In den vergangenen beiden Jahren hatte er wie viele Landwirte in Deutschland mit großen Ernteverlusten zu kämpfen. Die Kartoffel- und Getreideernte in Brandenburg lag 2018 und 2019 deutlich unter dem Durchschnitt der vorherigen Jahre. Und auch im langjährigen Verlauf lässt sich ein Zusammenhang zwischen dem Niederschlag in den Frühlingsmonaten und dem Ernteertrag pro Hektar erkennen.

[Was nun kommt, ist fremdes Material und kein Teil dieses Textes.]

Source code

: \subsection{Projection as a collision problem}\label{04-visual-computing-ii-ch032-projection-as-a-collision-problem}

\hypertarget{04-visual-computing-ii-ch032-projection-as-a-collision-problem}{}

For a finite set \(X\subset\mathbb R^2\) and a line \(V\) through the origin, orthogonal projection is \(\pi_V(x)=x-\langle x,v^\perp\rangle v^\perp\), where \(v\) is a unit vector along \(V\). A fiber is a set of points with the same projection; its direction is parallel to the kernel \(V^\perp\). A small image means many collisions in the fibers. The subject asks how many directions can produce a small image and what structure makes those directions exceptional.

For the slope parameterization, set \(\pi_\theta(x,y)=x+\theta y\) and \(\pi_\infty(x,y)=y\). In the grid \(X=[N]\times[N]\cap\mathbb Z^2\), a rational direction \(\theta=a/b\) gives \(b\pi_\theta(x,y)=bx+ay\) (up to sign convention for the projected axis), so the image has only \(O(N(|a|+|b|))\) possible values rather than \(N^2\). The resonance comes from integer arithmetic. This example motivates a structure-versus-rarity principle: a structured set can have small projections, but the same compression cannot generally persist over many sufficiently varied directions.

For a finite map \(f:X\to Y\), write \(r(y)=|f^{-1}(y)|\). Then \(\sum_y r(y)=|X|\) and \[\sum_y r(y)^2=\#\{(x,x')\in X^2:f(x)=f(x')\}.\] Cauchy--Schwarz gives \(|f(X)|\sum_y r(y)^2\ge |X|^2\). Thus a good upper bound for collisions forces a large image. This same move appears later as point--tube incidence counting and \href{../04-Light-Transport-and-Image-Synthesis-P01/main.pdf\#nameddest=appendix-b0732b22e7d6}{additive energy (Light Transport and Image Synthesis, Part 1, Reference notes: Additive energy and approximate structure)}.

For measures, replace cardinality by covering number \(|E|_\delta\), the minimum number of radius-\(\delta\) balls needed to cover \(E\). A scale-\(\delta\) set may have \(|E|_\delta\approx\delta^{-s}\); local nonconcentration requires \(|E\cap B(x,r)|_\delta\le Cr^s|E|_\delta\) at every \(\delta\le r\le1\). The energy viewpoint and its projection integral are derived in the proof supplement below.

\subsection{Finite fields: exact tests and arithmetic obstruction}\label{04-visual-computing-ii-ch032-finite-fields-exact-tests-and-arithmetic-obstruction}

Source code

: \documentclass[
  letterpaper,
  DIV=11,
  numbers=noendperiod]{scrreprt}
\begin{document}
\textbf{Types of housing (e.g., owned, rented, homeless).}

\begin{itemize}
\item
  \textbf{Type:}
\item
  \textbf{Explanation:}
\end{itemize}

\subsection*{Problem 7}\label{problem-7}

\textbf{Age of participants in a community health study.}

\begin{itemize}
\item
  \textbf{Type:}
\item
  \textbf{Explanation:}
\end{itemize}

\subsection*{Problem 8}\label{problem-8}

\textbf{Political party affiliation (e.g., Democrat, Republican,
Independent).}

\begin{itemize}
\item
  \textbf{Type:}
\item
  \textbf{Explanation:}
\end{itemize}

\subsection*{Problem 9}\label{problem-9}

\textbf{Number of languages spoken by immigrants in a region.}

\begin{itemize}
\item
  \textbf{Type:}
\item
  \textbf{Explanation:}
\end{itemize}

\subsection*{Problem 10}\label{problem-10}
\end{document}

Es gibt allerdings noch weitere Faktoren, die einen Einfluss auf die Ernte haben und erklären, warum ein höherer Niederschlag nicht in jedem Fall zu einem höheren Ertrag führt. Eine Rolle spielen Temperatur, Sturmschäden oder die Verteilung der Niederschläge. Denn zu viel Regen auf einmal ist auch nicht hilfreich.
Derzeit sind viele Landwirte - zumindest voerst - etwas optimistischer. Der Frühling hat in Brandenburg zwar wieder sehr trocken begonnen und im April ist kaum Regen gefallen. Danach gab es allerdings immer wieder Niederschläge. Wesentlich für einige Arten ist nun der Niederschlag in den kommenden Wochen.
Trockenheit trotz Regen
Doch eine rbb|24-Datenanalyse zeigt: Brandenburg ist langfristig mit Trockenzeiten und vor allem mit trockenen Böden konfrontiert - selbst wenn zwischendrin Regen fällt. Darauf müssen sich Brandenburgs Landwirte einstellen. Einige reagieren mit künstlicher Bewässerung ihrer Felder. In Brandenburg wurden im Jahr 2015 nur rund zwei Prozent der landwirtschaftlichen Fläche im Freiland bewässert. Aktuellere Daten zur Bewässerung werden erst dieses Jahr erhoben. Ekkehard Fricke vom Fachverband Feldberegnung sieht aber einen deutlichen Trend nach oben: "Die trockenen Jahre haben einen Boom der Bewässerungsanlagen ausgelöst."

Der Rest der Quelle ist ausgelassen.